- **Instructions for the task**
Each entry that follows should be retyped in full and exactly.

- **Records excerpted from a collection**
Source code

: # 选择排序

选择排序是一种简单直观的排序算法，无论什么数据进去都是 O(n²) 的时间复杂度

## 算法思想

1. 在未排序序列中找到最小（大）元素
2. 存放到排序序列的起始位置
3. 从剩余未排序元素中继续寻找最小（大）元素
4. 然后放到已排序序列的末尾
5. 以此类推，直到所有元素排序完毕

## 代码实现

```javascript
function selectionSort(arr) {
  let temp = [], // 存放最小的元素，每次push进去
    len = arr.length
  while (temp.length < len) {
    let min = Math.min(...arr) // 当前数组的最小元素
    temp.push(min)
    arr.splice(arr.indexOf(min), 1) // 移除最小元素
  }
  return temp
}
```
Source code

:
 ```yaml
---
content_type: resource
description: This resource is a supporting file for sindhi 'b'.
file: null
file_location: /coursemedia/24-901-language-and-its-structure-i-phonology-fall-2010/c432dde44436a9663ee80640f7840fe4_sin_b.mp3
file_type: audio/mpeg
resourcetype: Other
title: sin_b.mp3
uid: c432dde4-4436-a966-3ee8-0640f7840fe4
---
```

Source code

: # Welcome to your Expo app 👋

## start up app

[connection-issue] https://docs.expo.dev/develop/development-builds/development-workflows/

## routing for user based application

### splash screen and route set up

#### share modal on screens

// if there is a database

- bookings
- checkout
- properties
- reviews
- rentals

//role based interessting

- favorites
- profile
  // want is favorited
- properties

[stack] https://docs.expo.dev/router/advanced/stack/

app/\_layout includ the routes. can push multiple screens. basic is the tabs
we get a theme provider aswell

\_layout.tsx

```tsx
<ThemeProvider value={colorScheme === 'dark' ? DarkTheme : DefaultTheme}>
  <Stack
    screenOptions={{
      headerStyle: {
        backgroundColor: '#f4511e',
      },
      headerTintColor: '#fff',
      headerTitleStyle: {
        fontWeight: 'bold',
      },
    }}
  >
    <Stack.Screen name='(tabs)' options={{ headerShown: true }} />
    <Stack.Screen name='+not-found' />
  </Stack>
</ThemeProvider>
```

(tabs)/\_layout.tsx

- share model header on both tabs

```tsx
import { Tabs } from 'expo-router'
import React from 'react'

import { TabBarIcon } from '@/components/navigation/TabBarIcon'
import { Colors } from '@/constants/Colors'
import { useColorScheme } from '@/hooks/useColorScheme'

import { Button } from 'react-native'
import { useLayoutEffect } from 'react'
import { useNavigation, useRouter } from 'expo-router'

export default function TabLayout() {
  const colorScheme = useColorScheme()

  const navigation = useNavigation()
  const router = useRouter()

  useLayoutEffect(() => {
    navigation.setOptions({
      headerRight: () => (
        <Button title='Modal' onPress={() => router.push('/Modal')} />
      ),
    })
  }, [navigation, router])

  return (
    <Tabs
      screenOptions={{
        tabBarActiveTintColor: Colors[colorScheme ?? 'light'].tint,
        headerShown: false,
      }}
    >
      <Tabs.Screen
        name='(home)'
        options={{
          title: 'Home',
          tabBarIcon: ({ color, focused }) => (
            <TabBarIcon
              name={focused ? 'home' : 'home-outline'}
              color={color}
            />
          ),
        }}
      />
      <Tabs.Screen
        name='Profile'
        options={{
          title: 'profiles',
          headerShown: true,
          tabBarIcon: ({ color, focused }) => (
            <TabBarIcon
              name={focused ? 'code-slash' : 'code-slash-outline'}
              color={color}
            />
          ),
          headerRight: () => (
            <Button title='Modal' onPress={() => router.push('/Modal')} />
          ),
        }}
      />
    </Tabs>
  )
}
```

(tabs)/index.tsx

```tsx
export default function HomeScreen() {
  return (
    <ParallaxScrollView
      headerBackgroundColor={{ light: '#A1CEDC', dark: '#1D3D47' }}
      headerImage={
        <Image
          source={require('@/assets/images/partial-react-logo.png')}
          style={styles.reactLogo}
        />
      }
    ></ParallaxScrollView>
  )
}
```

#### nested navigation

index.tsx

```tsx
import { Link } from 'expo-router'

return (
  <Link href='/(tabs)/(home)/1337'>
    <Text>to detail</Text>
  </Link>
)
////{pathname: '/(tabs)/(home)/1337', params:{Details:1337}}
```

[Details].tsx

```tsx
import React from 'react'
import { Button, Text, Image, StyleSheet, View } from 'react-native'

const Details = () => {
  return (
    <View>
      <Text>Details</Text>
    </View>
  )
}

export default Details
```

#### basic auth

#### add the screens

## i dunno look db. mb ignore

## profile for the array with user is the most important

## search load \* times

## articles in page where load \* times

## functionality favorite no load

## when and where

- **Your response**
Source code

: # 选择排序

选择排序是一种简单直观的排序算法，无论什么数据进去都是 O(n²) 的时间复杂度

## 算法思想

1. 在未排序序列中找到最小（大）元素
2. 存放到排序序列的起始位置
3. 从剩余未排序元素中继续寻找最小（大）元素
4. 然后放到已排序序列的末尾
5. 以此类推，直到所有元素排序完毕

## 代码实现

```javascript
function selectionSort(arr) {
  let temp = [], // 存放最小的元素，每次push进去
    len = arr.length
  while (temp.length < len) {
    let min = Math.min(...arr) // 当前数组的最小元素
    temp.push(min)
    arr.splice(arr.indexOf(min), 1) // 移除最小元素
  }
  return temp
}
```
Source code

:
 ```yaml
---
content_type: resource
description: This resource is a supporting file for sindhi 'b'.
file: null
file_location: /coursemedia/24-901-language-and-its-structure-i-phonology-fall-2010/c432dde44436a9663ee80640f7840fe4_sin_b.mp3
file_type: audio/mpeg
resourcetype: Other
title: sin_b.mp3
uid: c432dde4-4436-a966-3ee8-0640f7840fe4
---
```

Source code

: # Welcome to your Expo app 👋

## start up app

[connection-issue] https://docs.expo.dev/develop/development-builds/development-workflows/

## routing for user based application

### splash screen and route set up

#### share modal on screens

// if there is a database

- bookings
- checkout
- properties
- reviews
- rentals

//role based interessting

- favorites
- profile
  // want is favorited
- properties

[stack] https://docs.expo.dev/router/advanced/stack/

app/\_layout includ the routes. can push multiple screens. basic is the tabs
we get a theme provider aswell

\_layout.tsx

```tsx
<ThemeProvider value={colorScheme === 'dark' ? DarkTheme : DefaultTheme}>
  <Stack
    screenOptions={{
      headerStyle: {
        backgroundColor: '#f4511e',
      },
      headerTintColor: '#fff',
      headerTitleStyle: {
        fontWeight: 'bold',
      },
    }}
  >
    <Stack.Screen name='(tabs)' options={{ headerShown: true }} />
    <Stack.Screen name='+not-found' />
  </Stack>
</ThemeProvider>
```

(tabs)/\_layout.tsx

- share model header on both tabs

```tsx
import { Tabs } from 'expo-router'
import React from 'react'

import { TabBarIcon } from '@/components/navigation/TabBarIcon'
import { Colors } from '@/constants/Colors'
import { useColorScheme } from '@/hooks/useColorScheme'

import { Button } from 'react-native'
import { useLayoutEffect } from 'react'
import { useNavigation, useRouter } from 'expo-router'

export default function TabLayout() {
  const colorScheme = useColorScheme()

  const navigation = useNavigation()
  const router = useRouter()

  useLayoutEffect(() => {
    navigation.setOptions({
      headerRight: () => (
        <Button title='Modal' onPress={() => router.push('/Modal')} />
      ),
    })
  }, [navigation, router])

  return (
    <Tabs
      screenOptions={{
        tabBarActiveTintColor: Colors[colorScheme ?? 'light'].tint,
        headerShown: false,
      }}
    >
      <Tabs.Screen
        name='(home)'
        options={{
          title: 'Home',
          tabBarIcon: ({ color, focused }) => (
            <TabBarIcon
              name={focused ? 'home' : 'home-outline'}
              color={color}
            />
          ),
        }}
      />
      <Tabs.Screen
        name='Profile'
        options={{
          title: 'profiles',
          headerShown: true,
          tabBarIcon: ({ color, focused }) => (
            <TabBarIcon
              name={focused ? 'code-slash' : 'code-slash-outline'}
              color={color}
            />
          ),
          headerRight: () => (
            <Button title='Modal' onPress={() => router.push('/Modal')} />
          ),
        }}
      />
    </Tabs>
  )
}
```

(tabs)/index.tsx

```tsx
export default function HomeScreen() {
  return (
    <ParallaxScrollView
      headerBackgroundColor={{ light: '#A1CEDC', dark: '#1D3D47' }}
      headerImage={
        <Image
          source={require('@/assets/images/partial-react-logo.png')}
          style={styles.reactLogo}
        />
      }
    ></ParallaxScrollView>
  )
}
```

#### nested navigation

index.tsx

```tsx
import { Link } from 'expo-router'

return (
  <Link href='/(tabs)/(home)/1337'>
    <Text>to detail</Text>
  </Link>
)
////{pathname: '/(tabs)/(home)/1337', params:{Details:1337}}
```

[Details].tsx

```tsx
import React from 'react'
import { Button, Text, Image, StyleSheet, View } from 'react-native'

const Details = () => {
  return (
    <View>
      <Text>Details</Text>
    </View>
  )
}

export default Details
```

#### basic auth

#### add the screens

## i dunno look db. mb ignore

## profile for the array with user is the most important

## search load \* times

## articles in page where load \* times

## functionality favorite no load

## when and where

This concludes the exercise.